Copy each line from the entries that the word "Clojure" appears in.

[Stored data]
═══

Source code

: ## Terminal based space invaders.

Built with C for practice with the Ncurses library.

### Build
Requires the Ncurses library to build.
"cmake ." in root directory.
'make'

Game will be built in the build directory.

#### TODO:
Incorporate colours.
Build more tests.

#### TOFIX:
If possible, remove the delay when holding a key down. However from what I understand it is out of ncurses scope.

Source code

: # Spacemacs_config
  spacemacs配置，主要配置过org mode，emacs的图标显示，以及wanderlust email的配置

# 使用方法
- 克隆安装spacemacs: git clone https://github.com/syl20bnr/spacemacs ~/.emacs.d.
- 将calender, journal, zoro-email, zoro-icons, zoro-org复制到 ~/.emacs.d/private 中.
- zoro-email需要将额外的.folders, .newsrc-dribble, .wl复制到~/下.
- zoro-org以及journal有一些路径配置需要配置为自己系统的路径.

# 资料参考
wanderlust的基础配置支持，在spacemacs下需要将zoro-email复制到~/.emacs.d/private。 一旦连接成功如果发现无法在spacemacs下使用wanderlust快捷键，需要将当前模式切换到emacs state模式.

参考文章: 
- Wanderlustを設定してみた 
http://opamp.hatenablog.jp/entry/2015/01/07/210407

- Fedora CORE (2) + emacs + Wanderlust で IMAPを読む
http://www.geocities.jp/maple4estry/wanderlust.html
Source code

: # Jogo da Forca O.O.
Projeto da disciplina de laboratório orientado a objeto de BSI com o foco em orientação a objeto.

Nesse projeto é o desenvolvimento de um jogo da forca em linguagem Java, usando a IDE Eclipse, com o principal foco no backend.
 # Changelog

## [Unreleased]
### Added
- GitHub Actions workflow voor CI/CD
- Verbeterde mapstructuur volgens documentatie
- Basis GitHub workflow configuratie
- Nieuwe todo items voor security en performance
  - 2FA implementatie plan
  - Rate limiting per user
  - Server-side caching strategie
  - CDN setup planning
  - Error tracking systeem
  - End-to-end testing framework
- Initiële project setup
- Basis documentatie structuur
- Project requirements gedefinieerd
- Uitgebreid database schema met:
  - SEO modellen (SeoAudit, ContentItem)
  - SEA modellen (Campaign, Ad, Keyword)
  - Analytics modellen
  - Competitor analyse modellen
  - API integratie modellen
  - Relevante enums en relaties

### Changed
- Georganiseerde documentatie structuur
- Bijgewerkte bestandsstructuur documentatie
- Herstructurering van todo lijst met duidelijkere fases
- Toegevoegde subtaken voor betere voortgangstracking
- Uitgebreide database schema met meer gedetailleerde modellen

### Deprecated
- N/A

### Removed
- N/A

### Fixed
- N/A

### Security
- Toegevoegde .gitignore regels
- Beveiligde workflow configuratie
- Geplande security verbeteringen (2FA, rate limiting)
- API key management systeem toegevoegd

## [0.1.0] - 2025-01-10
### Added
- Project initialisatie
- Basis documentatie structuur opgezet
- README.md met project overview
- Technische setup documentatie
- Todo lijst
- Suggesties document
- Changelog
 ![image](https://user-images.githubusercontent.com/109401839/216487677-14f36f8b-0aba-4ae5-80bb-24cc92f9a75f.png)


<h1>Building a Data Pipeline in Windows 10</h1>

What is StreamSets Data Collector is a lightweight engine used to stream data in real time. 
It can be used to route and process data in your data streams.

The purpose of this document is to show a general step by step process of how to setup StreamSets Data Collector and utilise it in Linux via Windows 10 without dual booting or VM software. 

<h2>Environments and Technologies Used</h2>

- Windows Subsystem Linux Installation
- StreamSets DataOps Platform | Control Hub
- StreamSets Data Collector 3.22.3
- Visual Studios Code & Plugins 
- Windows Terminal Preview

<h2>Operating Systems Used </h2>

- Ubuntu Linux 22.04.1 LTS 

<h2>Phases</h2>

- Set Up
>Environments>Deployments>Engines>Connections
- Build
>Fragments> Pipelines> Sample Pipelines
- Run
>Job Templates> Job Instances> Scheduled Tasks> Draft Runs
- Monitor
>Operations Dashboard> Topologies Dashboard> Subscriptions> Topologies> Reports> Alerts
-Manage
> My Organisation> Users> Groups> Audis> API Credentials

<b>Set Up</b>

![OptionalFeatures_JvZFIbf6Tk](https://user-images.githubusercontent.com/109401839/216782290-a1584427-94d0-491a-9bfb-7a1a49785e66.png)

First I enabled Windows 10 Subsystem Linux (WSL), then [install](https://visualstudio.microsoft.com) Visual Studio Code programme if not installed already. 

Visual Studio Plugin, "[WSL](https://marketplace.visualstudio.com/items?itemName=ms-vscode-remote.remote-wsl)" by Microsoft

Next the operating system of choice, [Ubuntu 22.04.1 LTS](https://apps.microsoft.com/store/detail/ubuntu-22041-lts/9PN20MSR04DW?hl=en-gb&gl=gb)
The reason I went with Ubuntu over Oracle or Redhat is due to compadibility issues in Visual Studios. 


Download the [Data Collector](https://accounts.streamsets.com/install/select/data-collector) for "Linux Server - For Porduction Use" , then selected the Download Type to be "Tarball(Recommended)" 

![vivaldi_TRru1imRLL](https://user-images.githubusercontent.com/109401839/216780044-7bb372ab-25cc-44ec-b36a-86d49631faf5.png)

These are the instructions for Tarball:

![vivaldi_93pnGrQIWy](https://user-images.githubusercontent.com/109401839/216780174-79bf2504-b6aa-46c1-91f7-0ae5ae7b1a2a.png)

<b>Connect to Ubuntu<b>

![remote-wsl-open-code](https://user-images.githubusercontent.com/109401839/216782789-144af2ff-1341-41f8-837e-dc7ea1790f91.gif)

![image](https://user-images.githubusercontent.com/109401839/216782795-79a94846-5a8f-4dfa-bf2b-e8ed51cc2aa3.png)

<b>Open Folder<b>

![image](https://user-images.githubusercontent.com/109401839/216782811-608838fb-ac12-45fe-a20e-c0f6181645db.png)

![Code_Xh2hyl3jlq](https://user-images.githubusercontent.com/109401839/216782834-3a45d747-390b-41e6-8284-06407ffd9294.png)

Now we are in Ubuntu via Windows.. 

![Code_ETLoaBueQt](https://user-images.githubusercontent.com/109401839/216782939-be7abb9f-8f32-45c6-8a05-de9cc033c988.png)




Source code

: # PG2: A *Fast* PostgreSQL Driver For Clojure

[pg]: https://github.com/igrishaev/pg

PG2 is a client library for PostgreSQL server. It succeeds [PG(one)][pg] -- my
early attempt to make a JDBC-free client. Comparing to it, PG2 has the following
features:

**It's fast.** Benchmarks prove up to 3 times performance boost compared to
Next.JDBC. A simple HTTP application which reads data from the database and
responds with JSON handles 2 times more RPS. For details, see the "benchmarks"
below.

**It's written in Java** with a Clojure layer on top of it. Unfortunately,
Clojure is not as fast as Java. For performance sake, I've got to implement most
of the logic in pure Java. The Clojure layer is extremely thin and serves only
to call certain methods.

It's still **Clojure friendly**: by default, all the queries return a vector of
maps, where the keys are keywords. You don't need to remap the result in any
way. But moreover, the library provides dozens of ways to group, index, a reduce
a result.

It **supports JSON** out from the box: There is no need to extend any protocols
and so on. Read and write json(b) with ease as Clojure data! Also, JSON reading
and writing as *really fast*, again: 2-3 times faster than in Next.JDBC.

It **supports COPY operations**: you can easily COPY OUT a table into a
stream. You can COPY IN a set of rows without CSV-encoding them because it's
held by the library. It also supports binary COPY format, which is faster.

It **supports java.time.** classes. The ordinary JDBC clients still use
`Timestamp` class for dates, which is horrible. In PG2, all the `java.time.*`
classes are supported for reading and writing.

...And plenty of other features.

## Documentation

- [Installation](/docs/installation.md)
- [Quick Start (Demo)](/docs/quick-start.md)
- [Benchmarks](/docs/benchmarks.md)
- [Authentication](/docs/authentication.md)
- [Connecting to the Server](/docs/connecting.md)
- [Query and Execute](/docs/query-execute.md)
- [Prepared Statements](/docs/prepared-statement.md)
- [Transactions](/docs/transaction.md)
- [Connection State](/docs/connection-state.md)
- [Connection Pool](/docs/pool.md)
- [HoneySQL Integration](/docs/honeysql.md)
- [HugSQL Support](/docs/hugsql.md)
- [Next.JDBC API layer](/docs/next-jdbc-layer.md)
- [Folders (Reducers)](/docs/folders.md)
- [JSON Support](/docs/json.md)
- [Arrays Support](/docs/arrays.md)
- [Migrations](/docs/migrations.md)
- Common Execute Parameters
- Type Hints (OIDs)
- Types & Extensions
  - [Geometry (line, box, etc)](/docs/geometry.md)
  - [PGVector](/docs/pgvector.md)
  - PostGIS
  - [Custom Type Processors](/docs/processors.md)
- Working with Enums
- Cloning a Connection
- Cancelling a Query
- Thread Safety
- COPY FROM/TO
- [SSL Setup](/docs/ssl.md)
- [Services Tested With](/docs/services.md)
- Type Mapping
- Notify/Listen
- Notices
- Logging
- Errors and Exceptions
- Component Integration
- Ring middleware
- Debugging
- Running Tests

═══

**RESULT OF THIS TASK:**
: # PG2: A *Fast* PostgreSQL Driver For Clojure
**It's written in Java** with a Clojure layer on top of it. Unfortunately,
Clojure is not as fast as Java. For performance sake, I've got to implement most
of the logic in pure Java. The Clojure layer is extremely thin and serves only
It's still **Clojure friendly**: by default, all the queries return a vector of
and so on. Read and write json(b) with ease as Clojure data! Also, JSON reading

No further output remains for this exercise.